[Records from a dataset]
------------------------------------

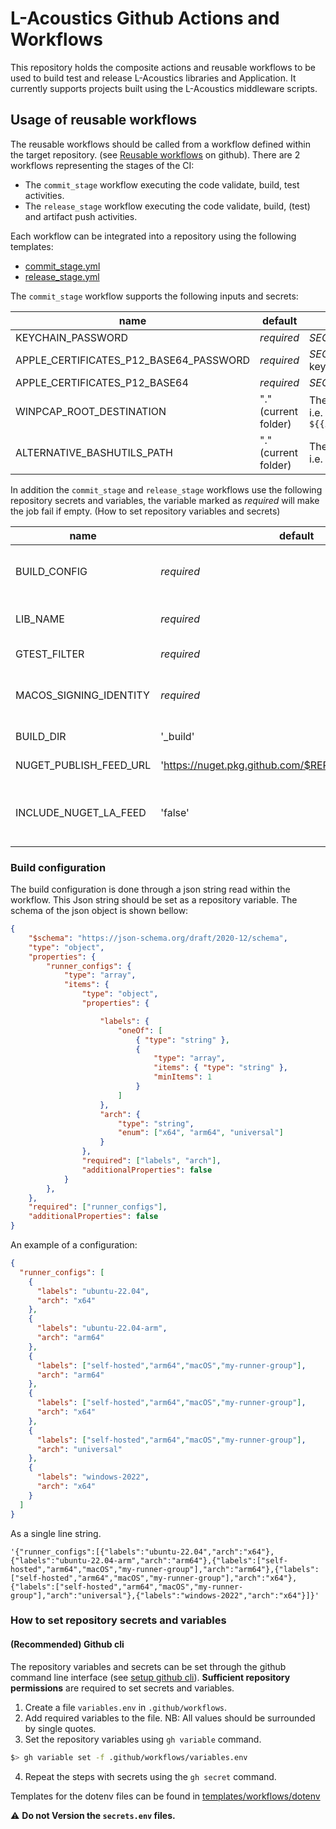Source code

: # L-Acoustics Github Actions and Workflows

This repository holds the composite actions and reusable workflows to be used to build test and release L-Acoustics libraries and Application.
It currently supports projects built using the L-Acoustics middleware scripts.

## Usage of reusable workflows

The reusable workflows should be called from a workflow defined within the target repository. (see [Reusable workflows](https://docs.github.com/en/actions/how-tos/reuse-automations/reuse-workflows) on github).
There are 2 workflows representing the stages of the CI:
- The `commit_stage` workflow executing the code validate, build, test activities.
- The `release_stage` workflow executing the code validate, build, (test) and artifact push activities.

Each workflow can be integrated into a repository using the following templates:
- [commit_stage.yml](https://github.com/L-Acoustics/la-mw-gh-action/blob/main/templates/workflows/commit_stage.yml)
- [release_stage.yml](https://github.com/L-Acoustics/la-mw-gh-action/blob/main/templates/workflows/release_stage.yml)

The `commit_stage` workflow supports the following inputs and secrets:

|name|default|description|
|----|----------|-----------|
|KEYCHAIN_PASSWORD|_required_|*SECRETS* The password for the created macos keychain|
|APPLE_CERTIFICATES_P12_BASE64_PASSWORD|_required_|*SECRETS* The certificate password required to install it in the keychain|
|APPLE_CERTIFICATES_P12_BASE64|_required_| *SECRETS* The base64 value of the p12 certificate file|
|WINPCAP_ROOT_DESTINATION|"." (current folder)| The folder to which the winpcap expected path will be appended. i.e. `${{inputs.WINPCAP_ROOT_DESTINATION}}/externals/3rdparty/winpcap` |
|ALTERNATIVE_BASHUTILS_PATH|"." (current folder)| The folder to which the bashUtils expected path will be appended. i.e. `${{inputs.ALTERNATIVE_BASHUTILS_PATH}}/scripts/bashUtils` |

In addition the `commit_stage` and `release_stage` workflows use the following repository secrets and variables, the variable marked as _required_ will make the job fail if empty. (How to set repository variables and secrets)

|name|default|description|
|----|-------|-----------|
|BUILD_CONFIG                   |_required_|The json string representing the build configuration cf "Build configuration settings"|
|LIB_NAME                   |_required_|The name of the library to push the csharp bindings 'la_avdecc_controller'|
|GTEST_FILTER               |_required_|The GTEST filter value '-INTEGRATION*'|
|MACOS_SIGNING_IDENTITY     |_required_|The signing identity to use during macos signing "MY_COMPANY (MY_TEAM_ID)"|
|BUILD_DIR                  |'_build'|The build directory used to generate build files|
|NUGET_PUBLISH_FEED_URL     |'https://nuget.pkg.github.com/$REPO_OWNER/index.json'|The feed url to publish the nuget package|
|INCLUDE_NUGET_LA_FEED      |'false'|Whether to register L-Acoustics nuget feed, should be set to 'false' if NUGET_PUBLISH_FEED_URL is set to L-Acoustics one|

### Build configuration
The build configuration is done through a json string read within the workflow. This Json string should be set as a repository variable.
The schema of the json object is shown bellow:
```json
{
    "$schema": "https://json-schema.org/draft/2020-12/schema",
    "type": "object",
    "properties": {
        "runner_configs": {
            "type": "array",
            "items": {
                "type": "object",
                "properties": {

                    "labels": {
                        "oneOf": [
                            { "type": "string" },
                            {
                                "type": "array",
                                "items": { "type": "string" },
                                "minItems": 1
                            }
                        ]
                    },
                    "arch": {
                        "type": "string",
                        "enum": ["x64", "arm64", "universal"]
                    }
                },
                "required": ["labels", "arch"],
                "additionalProperties": false
            }
        },
    },
    "required": ["runner_configs"],
    "additionalProperties": false
}
```
An example of a configuration:
```json
{
  "runner_configs": [
    {
      "labels": "ubuntu-22.04",
      "arch": "x64"
    },
    {
      "labels": "ubuntu-22.04-arm",
      "arch": "arm64"
    },
    {
      "labels": ["self-hosted","arm64","macOS","my-runner-group"],
      "arch": "arm64"
    },
    {
      "labels": ["self-hosted","arm64","macOS","my-runner-group"],
      "arch": "x64"
    },
    {
      "labels": ["self-hosted","arm64","macOS","my-runner-group"],
      "arch": "universal"
    },
    {
      "labels": "windows-2022",
      "arch": "x64"
    }
  ]
}
```
As a single line string.
```text
'{"runner_configs":[{"labels":"ubuntu-22.04","arch":"x64"},{"labels":"ubuntu-22.04-arm","arch":"arm64"},{"labels":["self-hosted","arm64","macOS","my-runner-group"],"arch":"arm64"},{"labels":["self-hosted","arm64","macOS","my-runner-group"],"arch":"x64"},{"labels":["self-hosted","arm64","macOS","my-runner-group"],"arch":"universal"},{"labels":"windows-2022","arch":"x64"}]}'
```

### How to set repository secrets and variables
#### (Recommended) Github cli
The repository variables and secrets can be set through the github command line interface (see [setup github cli](https://docs.github.com/en/github-cli/github-cli/quickstart)). **Sufficient repository permissions** are required to set secrets and variables.
1. Create a file `variables.env` in `.github/workflows`.
2. Add required variables to the file. NB: All values should be surrounded by single quotes.
3. Set the repository variables using `gh variable` command.
```bash
$> gh variable set -f .github/workflows/variables.env
```
4. Repeat the steps with secrets using the `gh secret` command.

Templates for the dotenv files can be found in [templates/workflows/dotenv](https://github.com/L-Acoustics/la-mw-gh-action/blob/main/templates/workflows/dotenv)

⚠️ **Do not Version the `secrets.env` files.**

------------------------------------

▶ [Instructions to follow] Return each line of the data where the word "validate" appears.

▶ [Your response]
- The `commit_stage` workflow executing the code validate, build, test activities.
- The `release_stage` workflow executing the code validate, build, (test) and artifact push activities.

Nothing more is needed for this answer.